[Opening Dataset extract section]

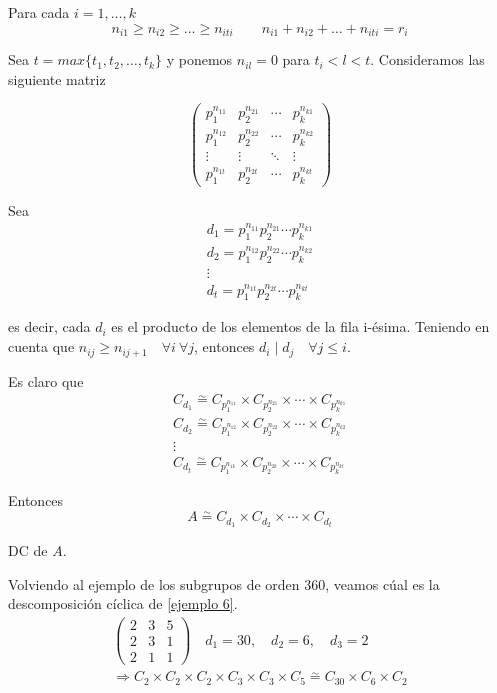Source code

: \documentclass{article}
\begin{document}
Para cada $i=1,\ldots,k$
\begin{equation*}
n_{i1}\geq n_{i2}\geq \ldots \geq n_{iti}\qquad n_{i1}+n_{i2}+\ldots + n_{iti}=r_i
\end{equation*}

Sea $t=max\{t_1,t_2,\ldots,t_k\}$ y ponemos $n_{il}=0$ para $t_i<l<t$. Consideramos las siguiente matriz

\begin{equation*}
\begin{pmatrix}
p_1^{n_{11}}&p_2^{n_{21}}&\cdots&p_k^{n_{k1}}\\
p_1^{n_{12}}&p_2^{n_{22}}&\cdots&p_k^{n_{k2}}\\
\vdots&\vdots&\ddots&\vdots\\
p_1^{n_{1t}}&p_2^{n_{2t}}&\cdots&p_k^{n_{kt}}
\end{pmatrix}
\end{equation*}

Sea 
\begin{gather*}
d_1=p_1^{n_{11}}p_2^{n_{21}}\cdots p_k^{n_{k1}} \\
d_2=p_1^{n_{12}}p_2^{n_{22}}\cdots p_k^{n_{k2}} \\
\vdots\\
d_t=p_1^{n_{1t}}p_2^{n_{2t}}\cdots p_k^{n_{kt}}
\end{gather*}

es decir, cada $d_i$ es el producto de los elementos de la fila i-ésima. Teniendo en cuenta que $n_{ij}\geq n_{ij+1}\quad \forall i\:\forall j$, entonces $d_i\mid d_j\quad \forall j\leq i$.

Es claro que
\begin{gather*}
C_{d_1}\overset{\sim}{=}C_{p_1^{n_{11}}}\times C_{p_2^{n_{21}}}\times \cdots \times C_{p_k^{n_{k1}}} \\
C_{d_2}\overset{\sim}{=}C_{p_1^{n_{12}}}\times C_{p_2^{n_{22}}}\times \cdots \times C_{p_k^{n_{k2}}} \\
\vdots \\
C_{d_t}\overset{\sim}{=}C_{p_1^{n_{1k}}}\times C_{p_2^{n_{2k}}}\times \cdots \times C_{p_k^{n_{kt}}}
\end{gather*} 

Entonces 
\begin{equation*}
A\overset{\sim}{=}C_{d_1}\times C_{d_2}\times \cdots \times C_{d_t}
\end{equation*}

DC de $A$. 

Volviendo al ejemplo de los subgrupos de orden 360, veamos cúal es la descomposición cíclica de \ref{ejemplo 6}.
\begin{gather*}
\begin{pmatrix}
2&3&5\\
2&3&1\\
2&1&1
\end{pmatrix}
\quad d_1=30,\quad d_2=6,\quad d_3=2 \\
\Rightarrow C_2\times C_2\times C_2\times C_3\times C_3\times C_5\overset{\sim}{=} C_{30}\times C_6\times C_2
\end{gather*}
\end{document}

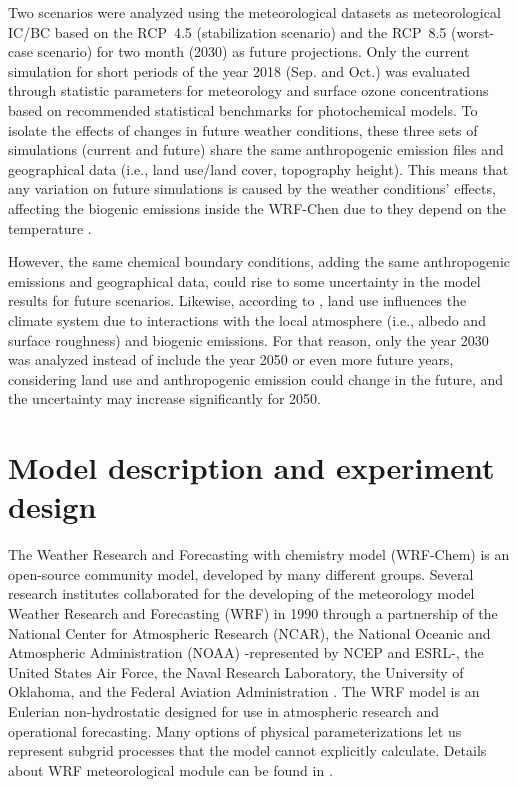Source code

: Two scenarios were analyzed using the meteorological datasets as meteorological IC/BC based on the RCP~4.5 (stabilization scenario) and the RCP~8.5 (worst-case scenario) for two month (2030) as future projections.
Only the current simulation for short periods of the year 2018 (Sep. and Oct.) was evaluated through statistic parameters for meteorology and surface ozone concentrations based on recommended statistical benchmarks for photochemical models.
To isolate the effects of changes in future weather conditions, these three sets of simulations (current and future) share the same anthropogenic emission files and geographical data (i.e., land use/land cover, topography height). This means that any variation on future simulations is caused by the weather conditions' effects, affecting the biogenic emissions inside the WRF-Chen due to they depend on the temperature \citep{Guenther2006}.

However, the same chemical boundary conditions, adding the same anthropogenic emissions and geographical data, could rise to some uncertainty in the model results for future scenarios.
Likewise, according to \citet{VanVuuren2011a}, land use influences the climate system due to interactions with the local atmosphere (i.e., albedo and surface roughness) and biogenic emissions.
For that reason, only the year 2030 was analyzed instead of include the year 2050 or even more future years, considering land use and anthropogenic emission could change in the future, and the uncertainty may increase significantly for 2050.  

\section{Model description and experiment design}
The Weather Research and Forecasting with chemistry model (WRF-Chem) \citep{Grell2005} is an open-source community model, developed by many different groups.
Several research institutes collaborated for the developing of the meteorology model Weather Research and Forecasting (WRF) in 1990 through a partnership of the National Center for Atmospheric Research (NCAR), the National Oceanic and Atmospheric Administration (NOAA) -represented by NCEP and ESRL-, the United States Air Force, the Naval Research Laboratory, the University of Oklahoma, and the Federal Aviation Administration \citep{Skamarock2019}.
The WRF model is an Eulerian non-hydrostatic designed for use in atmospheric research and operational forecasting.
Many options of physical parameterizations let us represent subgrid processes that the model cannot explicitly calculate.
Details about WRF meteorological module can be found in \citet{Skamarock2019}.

[Closing Dataset extract section]

Task to carry out:
Print every line above exactly as given, but not the pictures.

Expected answer:
Source code

: \documentclass{article}
\begin{document}
Para cada $i=1,\ldots,k$
\begin{equation*}
n_{i1}\geq n_{i2}\geq \ldots \geq n_{iti}\qquad n_{i1}+n_{i2}+\ldots + n_{iti}=r_i
\end{equation*}

Sea $t=max\{t_1,t_2,\ldots,t_k\}$ y ponemos $n_{il}=0$ para $t_i<l<t$. Consideramos las siguiente matriz

\begin{equation*}
\begin{pmatrix}
p_1^{n_{11}}&p_2^{n_{21}}&\cdots&p_k^{n_{k1}}\\
p_1^{n_{12}}&p_2^{n_{22}}&\cdots&p_k^{n_{k2}}\\
\vdots&\vdots&\ddots&\vdots\\
p_1^{n_{1t}}&p_2^{n_{2t}}&\cdots&p_k^{n_{kt}}
\end{pmatrix}
\end{equation*}

Sea 
\begin{gather*}
d_1=p_1^{n_{11}}p_2^{n_{21}}\cdots p_k^{n_{k1}} \\
d_2=p_1^{n_{12}}p_2^{n_{22}}\cdots p_k^{n_{k2}} \\
\vdots\\
d_t=p_1^{n_{1t}}p_2^{n_{2t}}\cdots p_k^{n_{kt}}
\end{gather*}

es decir, cada $d_i$ es el producto de los elementos de la fila i-ésima. Teniendo en cuenta que $n_{ij}\geq n_{ij+1}\quad \forall i\:\forall j$, entonces $d_i\mid d_j\quad \forall j\leq i$.

Es claro que
\begin{gather*}
C_{d_1}\overset{\sim}{=}C_{p_1^{n_{11}}}\times C_{p_2^{n_{21}}}\times \cdots \times C_{p_k^{n_{k1}}} \\
C_{d_2}\overset{\sim}{=}C_{p_1^{n_{12}}}\times C_{p_2^{n_{22}}}\times \cdots \times C_{p_k^{n_{k2}}} \\
\vdots \\
C_{d_t}\overset{\sim}{=}C_{p_1^{n_{1k}}}\times C_{p_2^{n_{2k}}}\times \cdots \times C_{p_k^{n_{kt}}}
\end{gather*} 

Entonces 
\begin{equation*}
A\overset{\sim}{=}C_{d_1}\times C_{d_2}\times \cdots \times C_{d_t}
\end{equation*}

DC de $A$. 

Volviendo al ejemplo de los subgrupos de orden 360, veamos cúal es la descomposición cíclica de \ref{ejemplo 6}.
\begin{gather*}
\begin{pmatrix}
2&3&5\\
2&3&1\\
2&1&1
\end{pmatrix}
\quad d_1=30,\quad d_2=6,\quad d_3=2 \\
\Rightarrow C_2\times C_2\times C_2\times C_3\times C_3\times C_5\overset{\sim}{=} C_{30}\times C_6\times C_2
\end{gather*}
\end{document}

Source code

: Two scenarios were analyzed using the meteorological datasets as meteorological IC/BC based on the RCP~4.5 (stabilization scenario) and the RCP~8.5 (worst-case scenario) for two month (2030) as future projections.
Only the current simulation for short periods of the year 2018 (Sep. and Oct.) was evaluated through statistic parameters for meteorology and surface ozone concentrations based on recommended statistical benchmarks for photochemical models.
To isolate the effects of changes in future weather conditions, these three sets of simulations (current and future) share the same anthropogenic emission files and geographical data (i.e., land use/land cover, topography height). This means that any variation on future simulations is caused by the weather conditions' effects, affecting the biogenic emissions inside the WRF-Chen due to they depend on the temperature \citep{Guenther2006}.

However, the same chemical boundary conditions, adding the same anthropogenic emissions and geographical data, could rise to some uncertainty in the model results for future scenarios.
Likewise, according to \citet{VanVuuren2011a}, land use influences the climate system due to interactions with the local atmosphere (i.e., albedo and surface roughness) and biogenic emissions.
For that reason, only the year 2030 was analyzed instead of include the year 2050 or even more future years, considering land use and anthropogenic emission could change in the future, and the uncertainty may increase significantly for 2050.  

\section{Model description and experiment design}
The Weather Research and Forecasting with chemistry model (WRF-Chem) \citep{Grell2005} is an open-source community model, developed by many different groups.
Several research institutes collaborated for the developing of the meteorology model Weather Research and Forecasting (WRF) in 1990 through a partnership of the National Center for Atmospheric Research (NCAR), the National Oceanic and Atmospheric Administration (NOAA) -represented by NCEP and ESRL-, the United States Air Force, the Naval Research Laboratory, the University of Oklahoma, and the Federal Aviation Administration \citep{Skamarock2019}.
The WRF model is an Eulerian non-hydrostatic designed for use in atmospheric research and operational forecasting.
Many options of physical parameterizations let us represent subgrid processes that the model cannot explicitly calculate.
Details about WRF meteorological module can be found in \citet{Skamarock2019}.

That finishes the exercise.